Members have mentioned the need to increase the number of apprenticeships and I can announce that, in addition to the three apprentices in my private offices, the Department for Business, Innovation and Skills will advertise tomorrow for three further apprentices in our communications department. The numbers are going up and up.
As my hon. Friend Gordon Birtwistle and the Minister of State, Department for Business, Innovation and Skills, my right hon. Friend Michael Fallon, have said, while we and many local authorities are broadly supportive of and, indeed, leading on procurement apprenticeships, such as those with Crossrail, I am concerned that the motion is defective, because it appears to call on the Government to exceed their legal powers. Given my assurances, I hope that the Opposition will not push for a vote.
The motion states that the Government should use
“the billions of pounds committed to public procurement”, but our interpretation is that that does not automatically mean procurement in local government, although we believe that the Government have an important role to play in promoting that. I do not understand why the Minister thinks that the motion is defective.
The phrase “public procurement” could easily be interpreted as including procurement in local government, national Government and agencies. The motion was tabled only late last night and it would not be advisable for the House of Commons to vote for something that might not be legal. I am afraid that we must resist the motion, but I hope that, given our reassurances, we can all agree on the need for procurement where possible and for it to represent good value for money. I hope there will not be a vote.
Finally, many Members, including Chris Evans, mentioned the importance of increased quality and employer focus. Members discussed the cross-party desire for parity of esteem among vocational routes, apprenticeships and universities. It is my passionate belief that parity of esteem will come from parity of quality. We need to increase quality throughout the apprenticeship system so that all apprentices can be as good as the very best at MBDA, Morrisons and Rolls-Royce, which have been mentioned by many Members.
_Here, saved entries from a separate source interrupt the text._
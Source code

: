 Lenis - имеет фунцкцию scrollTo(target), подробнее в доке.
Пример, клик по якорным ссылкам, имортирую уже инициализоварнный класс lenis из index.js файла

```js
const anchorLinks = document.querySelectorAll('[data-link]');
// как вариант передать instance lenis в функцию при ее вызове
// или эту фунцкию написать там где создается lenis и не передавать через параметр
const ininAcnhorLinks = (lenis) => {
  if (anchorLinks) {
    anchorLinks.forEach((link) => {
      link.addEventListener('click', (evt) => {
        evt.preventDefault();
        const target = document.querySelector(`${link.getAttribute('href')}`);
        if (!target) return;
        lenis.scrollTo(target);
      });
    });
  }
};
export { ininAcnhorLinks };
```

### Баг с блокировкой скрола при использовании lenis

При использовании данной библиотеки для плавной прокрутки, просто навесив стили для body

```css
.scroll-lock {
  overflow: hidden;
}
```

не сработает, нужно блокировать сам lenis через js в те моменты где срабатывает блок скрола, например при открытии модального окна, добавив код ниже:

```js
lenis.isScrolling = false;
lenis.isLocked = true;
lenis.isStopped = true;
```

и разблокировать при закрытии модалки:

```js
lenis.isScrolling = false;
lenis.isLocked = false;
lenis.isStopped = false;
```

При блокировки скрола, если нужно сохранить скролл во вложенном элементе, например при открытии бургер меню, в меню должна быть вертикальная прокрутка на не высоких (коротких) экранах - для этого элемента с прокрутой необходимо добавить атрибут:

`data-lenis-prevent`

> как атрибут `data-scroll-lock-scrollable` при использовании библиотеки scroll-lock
We have taken steps to increase quality: we have insisted that people need to continue with English and maths if they do not have a C grade at GCSE, and have said that there needs to be a minimum of a year in almost all circumstances and a job as part of an apprenticeship. The removal of programme-led apprenticeships has taken out 18,000 apprenticeship places, which is a far higher number than that for the decrease in apprenticeships for 16 to 19-year-olds over the past year. Under the previous Government some apprenticeships did not involve a job, so apprentices were training with no prospect of a job, and astonishingly, some apprenticeships involved jobs without training. At their heart, apprenticeships are about earning and learning at the same time. Increasing quality is vital and I will not apologise for that.
We will respond to the Richard review and are in favour of rigorous apprenticeships that are responsive to employers’ needs. We want to ensure a new norm that gives everyone a good opportunity to reach their potential. We should not use a target to push people into university when it may be best for them to go into an apprenticeship. Instead, let us provide the best possible opportunities for young people, through university and apprenticeships, and a ladder of progression from level 2 to levels 3, 4 and beyond to new areas of the economy, including legal services and accountancy, as well as the more traditional areas of engineering and construction. In that way, we can ensure that there is the potential for everybody to succeed.